Comparison of points with equivalent latitudes Φ on spheroidal (red) vs spherical (green) Earth models. The true shape of Earth’s surface that is approximated by the models is shown in blue. Latitude is defined as the location where a line with angle Φ to Earth’s equatorial plane intersects the spheroid (point “A”; solid line) or sphere (point “B”; dashed line) at a normal angle. Because lines with the same latitude intersect the equatorial plane at different locations [i.e., at variable locations along the plane for the spheroid (“geodetic”) vs at the center of the plane for the sphere (“geocentric”)], the location of point A when placed on the sphere (point “C”) will be different compared to point B. Stated another way, one would have to apply a coordinate transformation to point A in order to properly geolocate it on the sphere at point C, otherwise, point A will be improperly geolocated at point B if one assumes the spheroidal latitude is equivalent to the spherical latitude (as is usually the case when users remap WGS84 datasets onto LAM projections). The table in the bottom-right quadrant shows the difference in distance between points B and C that arise from this assumption. The maximum difference of ~21.4 km occurs at 45° latitude [Eq. (3.12) from Pearson (1990)]; there is no difference at 0° and 90° latitude. An example of the difference between spheroidal and spherical coordinates is shown in Figs. 3b,c at ~39°N latitude. A mountain is located at point B in the WGS84 topographic dataset that is not shifted prior to projecting it onto the LAM sphere (Fig. 3b), but it is located at point C in the shifted dataset (Fig. 3c). Note that the point appears to be properly geolocated in Fig. 3b because the plotting software assumes WGS84 coordinates.

Citation: Monthly Weather Review 141, 6; 10.1175/MWR-D-12-00351.1

We performed a series of high-resolution LAM simulations to explore the impacts of Earth model assumptions that occur when implementing alternative terrestrial fields in a LAM. How sensitive are LAM simulations to the assumptions made when ingesting these data? Methods are described in section 2, results are presented in section 3, and conclusions are drawn in section 4.

2. Methodology

The LAM simulations were performed with Version 3.3 of the Advanced Research Weather Research and Forecasting Model (WRF; Skamarock and Klemp 2008) and the accompanying WRF Preprocessing System (WPS; WRF Development Team 2011). WRF has multiple options for physical process parameterizations that are optimized for each unique application.
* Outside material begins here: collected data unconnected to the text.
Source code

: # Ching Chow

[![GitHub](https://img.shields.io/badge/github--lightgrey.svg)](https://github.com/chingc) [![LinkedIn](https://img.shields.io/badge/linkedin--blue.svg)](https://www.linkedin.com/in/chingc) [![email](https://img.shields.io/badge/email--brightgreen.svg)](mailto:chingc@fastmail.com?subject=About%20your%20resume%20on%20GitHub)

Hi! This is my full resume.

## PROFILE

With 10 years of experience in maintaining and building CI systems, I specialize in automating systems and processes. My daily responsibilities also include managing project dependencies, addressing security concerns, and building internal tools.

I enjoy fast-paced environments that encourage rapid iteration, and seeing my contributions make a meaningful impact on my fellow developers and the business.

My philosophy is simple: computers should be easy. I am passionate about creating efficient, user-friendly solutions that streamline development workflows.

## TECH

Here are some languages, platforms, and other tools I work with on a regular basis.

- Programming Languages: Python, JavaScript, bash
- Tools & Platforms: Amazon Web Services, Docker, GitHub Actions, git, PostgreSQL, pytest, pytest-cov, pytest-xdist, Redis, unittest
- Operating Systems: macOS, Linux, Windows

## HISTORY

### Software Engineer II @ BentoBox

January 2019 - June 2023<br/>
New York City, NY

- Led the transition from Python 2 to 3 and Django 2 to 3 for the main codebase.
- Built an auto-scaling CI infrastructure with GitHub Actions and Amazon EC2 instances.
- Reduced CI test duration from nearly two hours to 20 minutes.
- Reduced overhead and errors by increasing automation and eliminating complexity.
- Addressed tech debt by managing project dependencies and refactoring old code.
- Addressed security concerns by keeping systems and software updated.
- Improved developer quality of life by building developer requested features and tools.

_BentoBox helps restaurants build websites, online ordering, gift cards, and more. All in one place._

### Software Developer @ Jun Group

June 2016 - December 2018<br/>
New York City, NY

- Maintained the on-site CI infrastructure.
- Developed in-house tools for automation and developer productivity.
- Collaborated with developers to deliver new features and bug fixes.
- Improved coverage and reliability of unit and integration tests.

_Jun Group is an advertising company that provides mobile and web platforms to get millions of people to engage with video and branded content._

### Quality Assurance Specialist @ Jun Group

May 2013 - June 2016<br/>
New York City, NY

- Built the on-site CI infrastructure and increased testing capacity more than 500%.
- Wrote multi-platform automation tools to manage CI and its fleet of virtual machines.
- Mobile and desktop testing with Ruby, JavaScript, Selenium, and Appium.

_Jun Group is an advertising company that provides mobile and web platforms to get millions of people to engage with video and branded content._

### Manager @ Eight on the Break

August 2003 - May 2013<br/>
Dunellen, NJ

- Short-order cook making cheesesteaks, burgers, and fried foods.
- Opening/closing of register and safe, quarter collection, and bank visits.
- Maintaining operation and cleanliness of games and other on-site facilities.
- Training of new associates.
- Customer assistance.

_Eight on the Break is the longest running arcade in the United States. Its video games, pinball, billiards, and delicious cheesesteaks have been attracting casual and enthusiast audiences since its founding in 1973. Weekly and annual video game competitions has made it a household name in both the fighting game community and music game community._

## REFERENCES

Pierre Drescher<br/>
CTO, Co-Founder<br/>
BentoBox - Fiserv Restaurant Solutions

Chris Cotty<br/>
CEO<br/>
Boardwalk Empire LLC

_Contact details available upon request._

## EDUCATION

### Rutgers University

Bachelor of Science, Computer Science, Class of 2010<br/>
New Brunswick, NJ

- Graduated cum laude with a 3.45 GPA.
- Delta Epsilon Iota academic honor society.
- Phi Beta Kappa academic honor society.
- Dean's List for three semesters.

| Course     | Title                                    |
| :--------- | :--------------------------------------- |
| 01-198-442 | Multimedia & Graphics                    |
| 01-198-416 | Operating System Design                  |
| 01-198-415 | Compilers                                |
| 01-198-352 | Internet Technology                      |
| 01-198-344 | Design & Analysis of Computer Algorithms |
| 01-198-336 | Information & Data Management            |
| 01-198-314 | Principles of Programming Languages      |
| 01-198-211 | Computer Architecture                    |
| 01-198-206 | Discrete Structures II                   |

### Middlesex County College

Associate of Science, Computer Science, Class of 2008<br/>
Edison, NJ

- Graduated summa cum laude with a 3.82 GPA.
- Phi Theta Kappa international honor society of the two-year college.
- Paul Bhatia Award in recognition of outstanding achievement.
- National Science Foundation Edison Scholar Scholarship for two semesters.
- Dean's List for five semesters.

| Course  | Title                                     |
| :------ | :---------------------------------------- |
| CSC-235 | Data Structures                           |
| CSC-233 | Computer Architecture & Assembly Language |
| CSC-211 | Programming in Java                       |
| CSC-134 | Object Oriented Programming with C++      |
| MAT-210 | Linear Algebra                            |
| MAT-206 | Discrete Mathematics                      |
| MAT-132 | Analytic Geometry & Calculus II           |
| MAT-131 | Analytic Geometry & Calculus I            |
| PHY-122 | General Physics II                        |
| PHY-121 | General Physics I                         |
The following parameterizations were chosen based on robust results for prior work for an overlapping region (Trier et al. 2011): Thompson cloud microphysics (Thompson et al. 2004); Rapid Radiative Transfer Model longwave radiation scheme (Mlawer et al. 1997); Dudhia shortwave radiation scheme (Dudhia 1989); Eta Model similarity for the surface layer (Janjic 2002); Mellor–Yamada–Janjic for the planetary boundary layer (Janjic 2002); and Kain–Fritsch for cumulus clouds (Kain 2004). Two-way land–atmosphere interactions in WRF were simulated with the Noah land surface model (Chen and Dudhia, 2001). The WPS software contains three programs that prepare terrestrial and meteorological data for input to WRF. Of particular interest here is geogrid.exe, which defines the model domains and interpolates terrestrial (topography, land use, etc.) fields to the model domains. The use of geogrid.exe is described below.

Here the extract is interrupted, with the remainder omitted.